La reciente visita del ex presidente Lula dio lugar a algunas opiniones sobre los roles del crecimiento y la redistribución de la riqueza como método para combatir la pobreza. De hecho, el ex presidente Lula se ufanó de los logros tenidos por sus programas sociales y pareció tratar con cierto desdén la postura más a favor de poner el acento en el crecimiento que, según él mismo relató, Alan García le habría mostrado en una conversación que tuvieron.
Naturalmente, tanto el crecimiento como los programas sociales son importantes en el esfuerzo por reducir la pobreza: el crecimiento no lleva de golpe sus oportunidades a todo el mundo.
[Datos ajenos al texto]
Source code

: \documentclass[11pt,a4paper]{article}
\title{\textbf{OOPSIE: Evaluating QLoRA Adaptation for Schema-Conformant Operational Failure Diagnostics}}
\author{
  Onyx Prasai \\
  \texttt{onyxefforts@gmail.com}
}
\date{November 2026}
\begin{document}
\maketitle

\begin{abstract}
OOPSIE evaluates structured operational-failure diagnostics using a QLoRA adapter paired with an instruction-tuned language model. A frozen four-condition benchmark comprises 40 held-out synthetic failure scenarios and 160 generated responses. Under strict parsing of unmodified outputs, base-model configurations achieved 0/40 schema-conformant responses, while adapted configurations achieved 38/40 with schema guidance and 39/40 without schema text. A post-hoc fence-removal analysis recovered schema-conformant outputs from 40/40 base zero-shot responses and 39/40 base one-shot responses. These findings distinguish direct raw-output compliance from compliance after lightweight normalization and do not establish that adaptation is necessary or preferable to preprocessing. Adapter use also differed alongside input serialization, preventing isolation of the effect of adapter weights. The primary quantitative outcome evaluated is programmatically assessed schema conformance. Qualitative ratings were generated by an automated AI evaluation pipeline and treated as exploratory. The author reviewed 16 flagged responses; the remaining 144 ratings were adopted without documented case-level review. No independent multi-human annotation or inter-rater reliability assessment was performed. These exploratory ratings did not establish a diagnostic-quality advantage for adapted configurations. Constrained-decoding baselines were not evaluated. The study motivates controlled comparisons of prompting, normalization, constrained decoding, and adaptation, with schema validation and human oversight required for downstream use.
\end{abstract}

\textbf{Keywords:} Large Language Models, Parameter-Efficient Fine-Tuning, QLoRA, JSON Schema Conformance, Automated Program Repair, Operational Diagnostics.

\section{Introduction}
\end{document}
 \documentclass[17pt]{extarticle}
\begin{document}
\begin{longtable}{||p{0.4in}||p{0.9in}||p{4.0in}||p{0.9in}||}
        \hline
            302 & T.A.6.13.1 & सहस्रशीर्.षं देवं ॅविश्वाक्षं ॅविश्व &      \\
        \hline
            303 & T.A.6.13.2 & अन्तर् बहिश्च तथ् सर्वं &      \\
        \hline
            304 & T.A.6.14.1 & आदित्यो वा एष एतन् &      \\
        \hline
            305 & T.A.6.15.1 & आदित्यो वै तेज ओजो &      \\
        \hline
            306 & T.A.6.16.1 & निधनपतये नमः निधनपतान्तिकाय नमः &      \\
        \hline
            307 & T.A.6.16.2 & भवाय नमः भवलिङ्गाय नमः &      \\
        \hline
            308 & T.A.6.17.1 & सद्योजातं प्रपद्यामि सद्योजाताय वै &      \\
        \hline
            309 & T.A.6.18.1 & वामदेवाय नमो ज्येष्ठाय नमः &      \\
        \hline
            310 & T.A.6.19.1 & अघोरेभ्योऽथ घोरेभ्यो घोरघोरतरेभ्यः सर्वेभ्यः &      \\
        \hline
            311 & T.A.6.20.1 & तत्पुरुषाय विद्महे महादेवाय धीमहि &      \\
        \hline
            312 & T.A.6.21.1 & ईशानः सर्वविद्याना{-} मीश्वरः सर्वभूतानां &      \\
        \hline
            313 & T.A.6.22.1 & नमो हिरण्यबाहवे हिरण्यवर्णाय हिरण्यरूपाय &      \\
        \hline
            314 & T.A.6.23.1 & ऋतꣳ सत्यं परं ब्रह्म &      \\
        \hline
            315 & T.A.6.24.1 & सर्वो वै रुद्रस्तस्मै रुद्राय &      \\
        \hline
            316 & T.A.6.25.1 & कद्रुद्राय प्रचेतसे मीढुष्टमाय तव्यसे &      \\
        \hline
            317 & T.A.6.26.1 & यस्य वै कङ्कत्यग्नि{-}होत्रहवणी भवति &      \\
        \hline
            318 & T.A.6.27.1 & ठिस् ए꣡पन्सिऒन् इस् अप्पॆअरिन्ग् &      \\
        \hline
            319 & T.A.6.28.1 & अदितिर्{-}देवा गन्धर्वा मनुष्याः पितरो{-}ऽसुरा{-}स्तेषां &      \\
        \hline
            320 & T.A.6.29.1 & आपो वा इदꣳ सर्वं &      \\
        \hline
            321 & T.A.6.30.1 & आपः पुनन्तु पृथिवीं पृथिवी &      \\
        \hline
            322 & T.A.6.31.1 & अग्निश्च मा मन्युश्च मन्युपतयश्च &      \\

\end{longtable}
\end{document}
Sin embargo, si fuese a haber un debate entre cuál de los dos ingredientes tiene efectos más grandes y duraderos en la reducción de la pobreza, los argumentos a favor del crecimiento parecen ser contundentes. Lo son, al menos, si comparamos las experiencias del Perú y Brasil en los últimos años. Y es que, si bien es verdad que la disminución de la pobreza brasileña no se ha debido únicamente a los programas sociales (desde el gobierno del presidente Cardoso Brasil realizó reformas de mercado que hicieron posible que se generase una riqueza para distribuir); también lo es que Brasil despliega un gasto asistencialista considerablemente mayor al peruano: 4% del PBI versus 0,5%, respectivamente. Y, sin embargo, el Perú viene reduciendo la pobreza a una velocidad mucho mayor que Brasil.
En efecto, el señor Lula se enorgullece –y con razón– de que en los últimos diez años su país logró sacar al 8% de su población de la pobreza extrema. Pero sucede que en el mismo período el Perú sacó al 27% de su población de dicha situación. Es decir: redujo la pobreza extrema en una proporción tres veces mayor que la brasileña. Y esto, al tiempo que, repetimos, gastaba un octavo que Brasil (en términos de porcentaje de su PBI) en programas sociales.
Por otra parte, en el mismo período, según el ex presidente brasileño, se crearon en Brasil empleos formales para el 19% de su PEA. Pues bien, en el Perú la generación de empleos formales en esa década alcanzó al 30% de la PEA.
También dijo el señor Lula que en los últimos diez años el 10% más pobre de los brasileños mejoró sus ingresos en 68%. Y es cierto. Tanto como que el 10% más pobre de los peruanos hizo lo propio en 108% (resulta muy ilustrativo, a efecto de estas comparaciones, ver un cuadro que ha preparado Lampadia.com).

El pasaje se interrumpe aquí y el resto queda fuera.